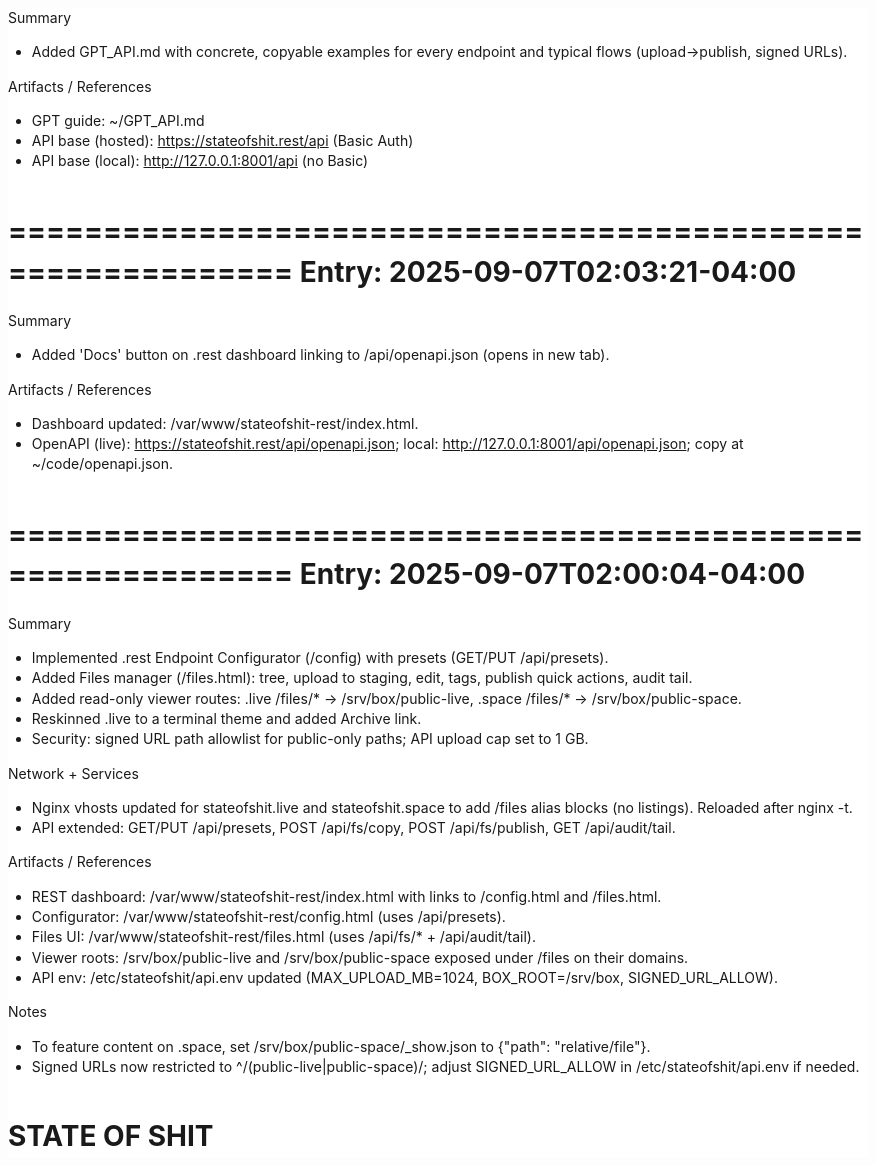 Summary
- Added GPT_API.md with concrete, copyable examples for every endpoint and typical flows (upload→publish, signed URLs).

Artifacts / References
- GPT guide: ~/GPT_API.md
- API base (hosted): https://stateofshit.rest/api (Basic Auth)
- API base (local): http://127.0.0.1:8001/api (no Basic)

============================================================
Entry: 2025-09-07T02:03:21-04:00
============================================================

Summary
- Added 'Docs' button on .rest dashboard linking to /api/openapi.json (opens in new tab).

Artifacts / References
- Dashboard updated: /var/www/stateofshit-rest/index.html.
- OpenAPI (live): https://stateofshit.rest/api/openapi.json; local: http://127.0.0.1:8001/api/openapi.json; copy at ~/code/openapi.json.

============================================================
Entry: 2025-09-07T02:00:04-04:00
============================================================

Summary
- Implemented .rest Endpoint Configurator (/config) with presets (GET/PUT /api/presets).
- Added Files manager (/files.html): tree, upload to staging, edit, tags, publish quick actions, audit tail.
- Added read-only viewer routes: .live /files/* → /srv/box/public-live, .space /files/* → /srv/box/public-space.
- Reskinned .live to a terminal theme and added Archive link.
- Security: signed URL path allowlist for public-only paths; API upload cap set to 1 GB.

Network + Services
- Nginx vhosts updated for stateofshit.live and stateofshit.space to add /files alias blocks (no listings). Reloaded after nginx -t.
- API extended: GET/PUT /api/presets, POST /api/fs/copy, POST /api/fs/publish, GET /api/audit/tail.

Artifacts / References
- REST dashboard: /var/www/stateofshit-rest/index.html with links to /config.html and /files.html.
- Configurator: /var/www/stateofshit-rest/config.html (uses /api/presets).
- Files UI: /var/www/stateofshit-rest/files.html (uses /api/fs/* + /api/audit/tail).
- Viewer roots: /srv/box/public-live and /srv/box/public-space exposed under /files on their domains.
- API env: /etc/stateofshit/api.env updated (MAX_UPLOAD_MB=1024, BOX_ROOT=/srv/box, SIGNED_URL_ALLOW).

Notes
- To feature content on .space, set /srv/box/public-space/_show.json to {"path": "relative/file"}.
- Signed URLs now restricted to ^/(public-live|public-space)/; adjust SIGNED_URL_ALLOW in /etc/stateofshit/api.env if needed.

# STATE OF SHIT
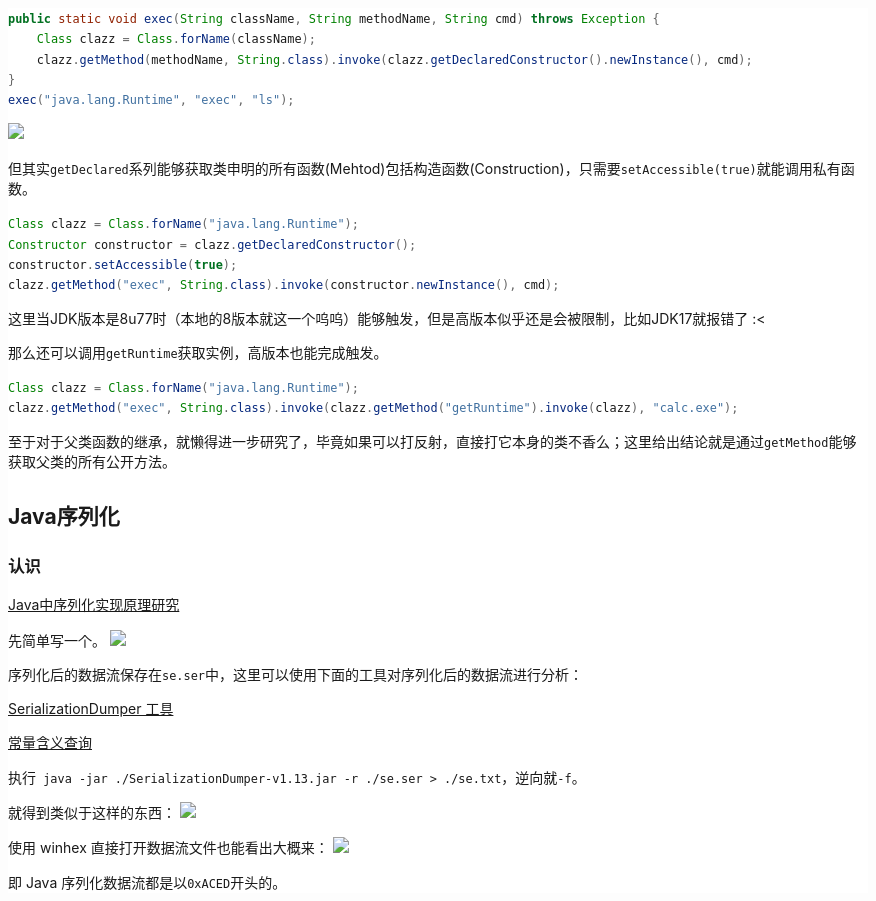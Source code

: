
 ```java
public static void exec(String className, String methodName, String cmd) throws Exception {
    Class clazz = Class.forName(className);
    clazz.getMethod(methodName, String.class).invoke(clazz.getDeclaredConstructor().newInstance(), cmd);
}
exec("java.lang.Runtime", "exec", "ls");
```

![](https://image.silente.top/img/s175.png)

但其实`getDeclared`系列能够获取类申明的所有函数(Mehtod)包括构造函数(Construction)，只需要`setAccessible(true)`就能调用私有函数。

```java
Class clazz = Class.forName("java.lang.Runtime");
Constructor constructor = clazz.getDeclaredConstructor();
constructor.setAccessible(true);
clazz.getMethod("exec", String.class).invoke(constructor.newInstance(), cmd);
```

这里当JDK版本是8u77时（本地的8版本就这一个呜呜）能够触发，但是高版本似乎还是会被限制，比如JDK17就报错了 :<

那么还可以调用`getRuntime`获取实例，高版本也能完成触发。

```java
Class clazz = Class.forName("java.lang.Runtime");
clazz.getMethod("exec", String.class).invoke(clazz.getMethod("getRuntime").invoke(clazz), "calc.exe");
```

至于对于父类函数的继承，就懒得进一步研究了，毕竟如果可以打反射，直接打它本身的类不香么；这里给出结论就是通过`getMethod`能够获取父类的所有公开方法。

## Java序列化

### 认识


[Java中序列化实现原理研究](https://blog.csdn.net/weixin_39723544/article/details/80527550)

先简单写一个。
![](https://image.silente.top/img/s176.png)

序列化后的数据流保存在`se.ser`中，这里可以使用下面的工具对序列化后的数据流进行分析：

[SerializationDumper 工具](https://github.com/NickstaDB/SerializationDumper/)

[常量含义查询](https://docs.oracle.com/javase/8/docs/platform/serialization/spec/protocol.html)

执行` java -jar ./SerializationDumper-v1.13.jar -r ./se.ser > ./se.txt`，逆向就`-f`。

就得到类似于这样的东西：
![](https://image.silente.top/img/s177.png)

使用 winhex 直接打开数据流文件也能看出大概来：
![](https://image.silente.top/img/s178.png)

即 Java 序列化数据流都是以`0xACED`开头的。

# # # #

Every line with the string "true" in the material should be returned.

= Exercise output =
但其实`getDeclared`系列能够获取类申明的所有函数(Mehtod)包括构造函数(Construction)，只需要`setAccessible(true)`就能调用私有函数。
constructor.setAccessible(true);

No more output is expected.